Locate every line in the records below that contains the word "payments", and copy each one.

-- DATA FOR THIS TASK follows --

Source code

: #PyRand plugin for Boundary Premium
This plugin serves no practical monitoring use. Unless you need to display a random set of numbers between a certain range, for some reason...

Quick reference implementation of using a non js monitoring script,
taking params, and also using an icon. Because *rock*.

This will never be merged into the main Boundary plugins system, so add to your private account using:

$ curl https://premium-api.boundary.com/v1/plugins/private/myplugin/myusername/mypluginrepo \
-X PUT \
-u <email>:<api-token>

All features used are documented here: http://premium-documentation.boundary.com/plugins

-- DATA FOR THIS TASK concluded --
-- DATA FOR THIS TASK follows --

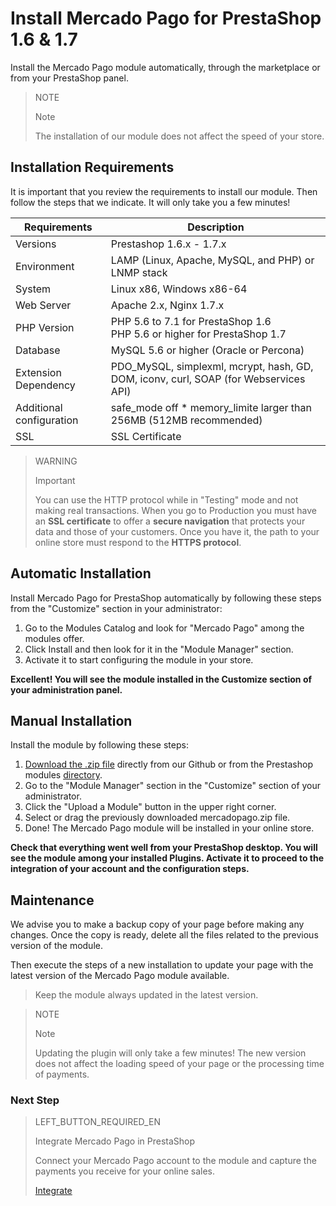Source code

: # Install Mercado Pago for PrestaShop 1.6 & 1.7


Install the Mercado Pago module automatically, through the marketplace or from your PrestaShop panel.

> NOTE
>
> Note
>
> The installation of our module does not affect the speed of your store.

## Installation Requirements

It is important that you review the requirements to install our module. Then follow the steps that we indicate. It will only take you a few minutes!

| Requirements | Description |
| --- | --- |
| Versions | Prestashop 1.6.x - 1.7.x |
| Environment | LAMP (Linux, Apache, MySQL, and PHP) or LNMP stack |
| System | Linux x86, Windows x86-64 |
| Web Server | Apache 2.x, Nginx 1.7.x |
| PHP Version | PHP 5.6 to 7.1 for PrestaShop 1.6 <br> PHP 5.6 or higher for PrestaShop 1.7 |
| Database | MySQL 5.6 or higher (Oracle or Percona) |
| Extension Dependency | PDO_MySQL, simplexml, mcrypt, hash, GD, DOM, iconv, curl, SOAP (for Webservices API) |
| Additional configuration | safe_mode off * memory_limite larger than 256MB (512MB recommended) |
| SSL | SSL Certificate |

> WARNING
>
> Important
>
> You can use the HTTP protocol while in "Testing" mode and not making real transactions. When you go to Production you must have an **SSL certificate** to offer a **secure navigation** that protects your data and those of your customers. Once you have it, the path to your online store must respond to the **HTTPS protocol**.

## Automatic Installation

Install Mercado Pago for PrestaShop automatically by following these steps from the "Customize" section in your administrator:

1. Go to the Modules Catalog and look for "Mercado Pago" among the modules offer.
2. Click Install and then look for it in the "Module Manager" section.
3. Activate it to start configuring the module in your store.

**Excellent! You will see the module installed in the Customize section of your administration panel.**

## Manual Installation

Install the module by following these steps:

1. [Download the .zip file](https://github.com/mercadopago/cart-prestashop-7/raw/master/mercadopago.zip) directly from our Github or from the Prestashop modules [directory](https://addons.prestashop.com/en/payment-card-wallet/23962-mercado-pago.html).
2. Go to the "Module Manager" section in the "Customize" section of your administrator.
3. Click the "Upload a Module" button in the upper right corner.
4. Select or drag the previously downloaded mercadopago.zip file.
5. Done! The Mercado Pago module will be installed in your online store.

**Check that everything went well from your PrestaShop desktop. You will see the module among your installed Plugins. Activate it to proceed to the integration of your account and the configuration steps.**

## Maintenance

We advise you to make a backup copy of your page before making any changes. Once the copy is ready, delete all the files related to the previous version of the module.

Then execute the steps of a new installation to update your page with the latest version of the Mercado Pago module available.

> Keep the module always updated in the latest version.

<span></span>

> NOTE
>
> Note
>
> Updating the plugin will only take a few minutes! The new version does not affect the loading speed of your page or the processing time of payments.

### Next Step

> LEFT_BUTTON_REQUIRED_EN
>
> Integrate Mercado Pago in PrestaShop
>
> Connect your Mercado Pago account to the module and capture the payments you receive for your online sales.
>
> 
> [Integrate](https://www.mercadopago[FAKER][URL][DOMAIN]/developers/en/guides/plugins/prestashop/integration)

-- DATA FOR THIS TASK concluded --
-- DATA FOR THIS TASK follows --

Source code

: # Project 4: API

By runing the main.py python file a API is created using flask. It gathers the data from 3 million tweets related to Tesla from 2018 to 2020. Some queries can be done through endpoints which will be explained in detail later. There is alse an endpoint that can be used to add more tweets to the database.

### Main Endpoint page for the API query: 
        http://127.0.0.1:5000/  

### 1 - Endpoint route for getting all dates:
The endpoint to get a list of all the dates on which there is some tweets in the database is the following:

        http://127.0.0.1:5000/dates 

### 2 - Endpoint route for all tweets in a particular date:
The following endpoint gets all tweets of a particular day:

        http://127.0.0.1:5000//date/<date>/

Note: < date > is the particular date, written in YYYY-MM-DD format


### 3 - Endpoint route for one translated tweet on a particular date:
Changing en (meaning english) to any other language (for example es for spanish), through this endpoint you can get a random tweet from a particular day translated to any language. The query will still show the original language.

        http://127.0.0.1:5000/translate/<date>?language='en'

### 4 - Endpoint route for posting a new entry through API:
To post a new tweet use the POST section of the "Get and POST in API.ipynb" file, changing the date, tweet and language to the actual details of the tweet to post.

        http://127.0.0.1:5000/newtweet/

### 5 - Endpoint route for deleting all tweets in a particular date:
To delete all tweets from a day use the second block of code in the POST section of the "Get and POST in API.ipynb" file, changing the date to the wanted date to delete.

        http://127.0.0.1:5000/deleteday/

-- DATA FOR THIS TASK concluded --

■ **RESULT BELOW**:
> Updating the plugin will only take a few minutes! The new version does not affect the loading speed of your page or the processing time of payments.
> Connect your Mercado Pago account to the module and capture the payments you receive for your online sales.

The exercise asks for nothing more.